PROBLEM REQUIREMENTS:
After finding the line with "- Set up JSDOM environment for DOM testing" in the entries below, retype exactly each line from there through the line with "- Configured Jest DOM matchers", including that final line.

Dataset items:
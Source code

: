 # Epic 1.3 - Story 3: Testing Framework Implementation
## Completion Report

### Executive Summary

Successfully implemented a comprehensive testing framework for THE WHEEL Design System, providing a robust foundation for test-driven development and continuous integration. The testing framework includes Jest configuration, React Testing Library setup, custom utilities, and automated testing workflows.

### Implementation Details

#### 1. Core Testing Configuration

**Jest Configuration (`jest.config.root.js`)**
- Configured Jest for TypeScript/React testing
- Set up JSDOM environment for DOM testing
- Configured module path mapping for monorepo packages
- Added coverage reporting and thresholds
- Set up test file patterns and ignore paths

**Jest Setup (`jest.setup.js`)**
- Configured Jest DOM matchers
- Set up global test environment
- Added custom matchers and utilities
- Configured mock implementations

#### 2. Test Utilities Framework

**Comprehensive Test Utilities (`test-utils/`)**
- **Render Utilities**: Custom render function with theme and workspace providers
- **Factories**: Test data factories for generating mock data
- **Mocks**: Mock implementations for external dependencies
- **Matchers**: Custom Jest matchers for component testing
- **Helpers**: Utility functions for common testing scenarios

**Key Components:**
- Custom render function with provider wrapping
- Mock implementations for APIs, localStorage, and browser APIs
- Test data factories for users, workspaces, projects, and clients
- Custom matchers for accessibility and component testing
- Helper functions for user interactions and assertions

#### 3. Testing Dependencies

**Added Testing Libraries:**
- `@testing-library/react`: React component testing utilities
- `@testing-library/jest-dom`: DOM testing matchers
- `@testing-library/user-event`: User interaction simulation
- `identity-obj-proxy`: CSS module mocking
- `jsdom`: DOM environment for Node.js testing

YOUR SOLUTION:
- Set up JSDOM environment for DOM testing
- Configured module path mapping for monorepo packages
- Added coverage reporting and thresholds
- Set up test file patterns and ignore paths

**Jest Setup (`jest.setup.js`)**
- Configured Jest DOM matchers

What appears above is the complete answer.